__Task description__.
Scan the listing below for the string "emph" and copy each line where it turns up.
#####
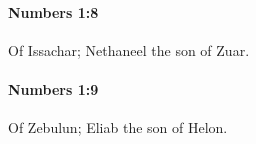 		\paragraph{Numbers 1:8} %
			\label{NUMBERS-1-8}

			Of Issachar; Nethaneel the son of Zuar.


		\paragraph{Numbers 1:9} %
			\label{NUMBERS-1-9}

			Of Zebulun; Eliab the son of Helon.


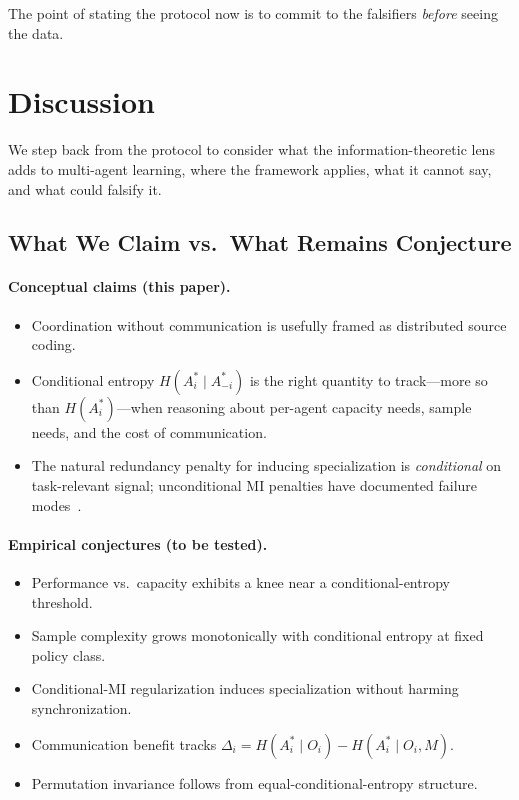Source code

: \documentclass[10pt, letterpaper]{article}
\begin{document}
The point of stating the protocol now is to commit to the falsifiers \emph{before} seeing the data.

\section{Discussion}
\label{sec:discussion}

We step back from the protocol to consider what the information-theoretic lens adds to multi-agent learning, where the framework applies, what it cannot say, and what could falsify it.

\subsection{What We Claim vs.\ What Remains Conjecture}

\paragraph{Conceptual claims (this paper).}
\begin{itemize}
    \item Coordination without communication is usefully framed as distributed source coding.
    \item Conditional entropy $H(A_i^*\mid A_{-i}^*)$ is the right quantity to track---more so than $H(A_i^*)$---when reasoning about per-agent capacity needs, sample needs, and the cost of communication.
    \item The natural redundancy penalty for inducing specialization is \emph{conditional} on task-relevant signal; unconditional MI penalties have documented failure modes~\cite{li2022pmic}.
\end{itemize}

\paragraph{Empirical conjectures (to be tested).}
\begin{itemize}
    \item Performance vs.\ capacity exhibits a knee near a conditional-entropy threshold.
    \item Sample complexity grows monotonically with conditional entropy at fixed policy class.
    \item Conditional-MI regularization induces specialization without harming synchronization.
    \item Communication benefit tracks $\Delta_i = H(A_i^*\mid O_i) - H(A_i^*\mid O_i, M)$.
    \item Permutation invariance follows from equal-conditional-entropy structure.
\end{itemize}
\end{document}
#####
__Completed task__.
The point of stating the protocol now is to commit to the falsifiers \emph{before} seeing the data.
    \item The natural redundancy penalty for inducing specialization is \emph{conditional} on task-relevant signal; unconditional MI penalties have documented failure modes~\cite{li2022pmic}.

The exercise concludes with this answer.